— Instructions for the task —
Single out the lines of the material that contain "dstr" and copy them.

Dataset records START

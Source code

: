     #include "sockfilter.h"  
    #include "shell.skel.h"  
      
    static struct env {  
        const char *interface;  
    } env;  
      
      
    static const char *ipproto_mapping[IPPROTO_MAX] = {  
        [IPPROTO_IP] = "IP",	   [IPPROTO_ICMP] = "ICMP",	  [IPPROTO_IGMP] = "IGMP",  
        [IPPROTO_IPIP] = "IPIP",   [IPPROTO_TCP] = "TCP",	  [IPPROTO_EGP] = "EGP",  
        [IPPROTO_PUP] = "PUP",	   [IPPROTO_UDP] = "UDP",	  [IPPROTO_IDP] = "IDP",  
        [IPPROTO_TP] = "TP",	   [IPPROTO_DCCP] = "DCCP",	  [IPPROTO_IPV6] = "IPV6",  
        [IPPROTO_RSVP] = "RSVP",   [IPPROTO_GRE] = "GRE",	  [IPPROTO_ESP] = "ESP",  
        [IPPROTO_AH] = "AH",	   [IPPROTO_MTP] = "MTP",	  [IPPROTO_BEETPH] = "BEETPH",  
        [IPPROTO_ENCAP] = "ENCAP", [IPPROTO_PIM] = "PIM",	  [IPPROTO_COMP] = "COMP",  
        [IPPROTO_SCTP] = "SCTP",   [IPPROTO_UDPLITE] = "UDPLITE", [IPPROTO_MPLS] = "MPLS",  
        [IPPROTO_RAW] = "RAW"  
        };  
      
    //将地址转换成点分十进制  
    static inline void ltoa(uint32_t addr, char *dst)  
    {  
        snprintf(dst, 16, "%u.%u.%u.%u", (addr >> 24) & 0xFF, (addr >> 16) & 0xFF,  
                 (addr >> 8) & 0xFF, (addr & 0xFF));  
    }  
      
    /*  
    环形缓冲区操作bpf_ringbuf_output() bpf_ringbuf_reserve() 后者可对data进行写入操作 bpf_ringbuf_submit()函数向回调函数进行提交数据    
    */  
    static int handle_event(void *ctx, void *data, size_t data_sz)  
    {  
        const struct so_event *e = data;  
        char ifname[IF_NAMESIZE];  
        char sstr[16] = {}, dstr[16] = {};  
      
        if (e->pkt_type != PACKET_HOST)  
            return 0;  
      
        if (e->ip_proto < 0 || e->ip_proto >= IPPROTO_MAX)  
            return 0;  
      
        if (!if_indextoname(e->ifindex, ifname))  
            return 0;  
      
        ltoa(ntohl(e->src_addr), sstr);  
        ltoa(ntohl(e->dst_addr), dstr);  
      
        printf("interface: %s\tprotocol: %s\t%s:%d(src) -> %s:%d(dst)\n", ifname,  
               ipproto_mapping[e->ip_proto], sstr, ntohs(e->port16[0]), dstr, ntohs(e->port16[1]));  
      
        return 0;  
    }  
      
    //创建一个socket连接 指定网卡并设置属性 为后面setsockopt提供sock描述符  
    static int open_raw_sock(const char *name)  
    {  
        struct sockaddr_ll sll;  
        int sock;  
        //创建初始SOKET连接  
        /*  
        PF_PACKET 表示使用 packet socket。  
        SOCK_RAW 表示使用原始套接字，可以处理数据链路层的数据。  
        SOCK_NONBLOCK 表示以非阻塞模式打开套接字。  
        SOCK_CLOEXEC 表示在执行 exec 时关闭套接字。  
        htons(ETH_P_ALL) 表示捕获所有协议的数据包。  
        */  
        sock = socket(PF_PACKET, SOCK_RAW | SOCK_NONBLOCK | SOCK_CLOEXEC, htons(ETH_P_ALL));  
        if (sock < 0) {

Dataset records END

— Expected answer —
        char sstr[16] = {}, dstr[16] = {};  
        ltoa(ntohl(e->dst_addr), dstr);  
               ipproto_mapping[e->ip_proto], sstr, ntohs(e->port16[0]), dstr, ntohs(e->port16[1]));  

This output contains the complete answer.